Further, these types of cameras are not GoPro or Hollywood type cameras that offer slow-mo capabilities and other features. They "offer" 30FPS and 60FPS to appease the general public that thinks that is what they need, but you will not find many of us here running more than 15 FPS; and movies are shot at 24 FPS, so anything above that is a waste of storage space for what these cameras are used for. If 24 FPS works for the big screen, I think 15 FPS is more than enough for phones and tablets and most monitors LOL. Many of my cameras are running at 12FPS.
In fact, many times if a CPU is maxing out, it will adhere to the 30FPS but then slow the shutter down to try to not max the CPU, which then produces a smooth blurry image..that is the video my neighbor gets who insists on running 60FPS. He gets smooth walking people but you can't freeze frame it cause every frame is a blur, meanwhile my 12FPS gets the clean freeze frame. Shutter speed is more important the FPS as well. We both run the same shutter speed by the way, but his camera CPU is maxing out and something gotta give when you push it that hard.
You could use the 3rd stream to send to the TVs, just recognize that it is a larger network hog for it.

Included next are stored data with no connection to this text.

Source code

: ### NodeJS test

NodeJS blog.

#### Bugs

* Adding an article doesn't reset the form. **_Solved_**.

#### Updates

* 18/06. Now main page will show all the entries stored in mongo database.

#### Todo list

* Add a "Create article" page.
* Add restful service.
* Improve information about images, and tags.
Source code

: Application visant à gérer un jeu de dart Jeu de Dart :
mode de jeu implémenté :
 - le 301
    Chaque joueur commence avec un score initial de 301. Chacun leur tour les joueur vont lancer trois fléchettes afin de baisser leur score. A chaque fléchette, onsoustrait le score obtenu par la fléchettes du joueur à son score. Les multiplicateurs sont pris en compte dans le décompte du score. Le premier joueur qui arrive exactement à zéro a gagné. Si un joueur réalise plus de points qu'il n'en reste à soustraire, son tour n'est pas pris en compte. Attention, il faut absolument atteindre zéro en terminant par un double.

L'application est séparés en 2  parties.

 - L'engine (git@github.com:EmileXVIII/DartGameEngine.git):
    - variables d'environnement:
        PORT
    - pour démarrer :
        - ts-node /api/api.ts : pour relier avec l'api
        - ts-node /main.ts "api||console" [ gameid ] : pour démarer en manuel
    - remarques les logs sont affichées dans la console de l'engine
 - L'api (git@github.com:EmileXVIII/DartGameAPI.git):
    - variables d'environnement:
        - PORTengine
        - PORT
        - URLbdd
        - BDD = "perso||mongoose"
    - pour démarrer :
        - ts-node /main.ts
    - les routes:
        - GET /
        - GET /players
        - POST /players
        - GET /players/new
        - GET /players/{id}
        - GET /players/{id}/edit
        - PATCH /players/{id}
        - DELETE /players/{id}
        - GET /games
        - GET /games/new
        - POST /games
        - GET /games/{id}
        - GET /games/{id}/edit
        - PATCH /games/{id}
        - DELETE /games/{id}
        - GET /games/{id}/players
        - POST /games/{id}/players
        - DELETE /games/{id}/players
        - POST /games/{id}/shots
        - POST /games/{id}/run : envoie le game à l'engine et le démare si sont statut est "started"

You then have to look at the total bandwidth of your NVR. Probably around 320Mbps, so you are at roughy 110 for the mainstream and if you run 2MP for the substream that could be another 50 or so and then you plan to stream out to 3 TVs so another 150 or so sending 2MP substream, and possibly some remote viewing and then you are approaching or over the capacity of the NVR and have to cut back resolution or bitrate or FPS.
Someone here recently was hitting that bandwidth ceiling and needed to drop down FPS and bitrate in order for the NVR to work.
Most of us once you tile up 8 cameras at once on the screen, the regular substream is just fine. Sure the substream is terrible if it is just one camera on the screen, but 8 on the screen, you probably cannot tell. You simply maximize one camera to go to the mainstream. My neighbor uses his with a projector and the substream of 8 cameras is just fine on a 6-foot tall screen. YMMV.
I run mine at D1 resolution 256bitrate and it is very responsive (especially when watching remotely) and enough for me to see if I need to mainstream a camera. As always, YMMV. Wait until you try to watch your cameras remotely with 8 cameras on your screen pushing out 2MP...laggy as crap in all likelihood. Better be on an unlimited plan.
Here is something interesting...I use OpenALPR to read plates. Somehow I accidentally was sending a D1 resolution to OpenALPR and it still read the plates accurately...
Differences between a GB and 100MB switch are not that great, so I would favor the GB switch.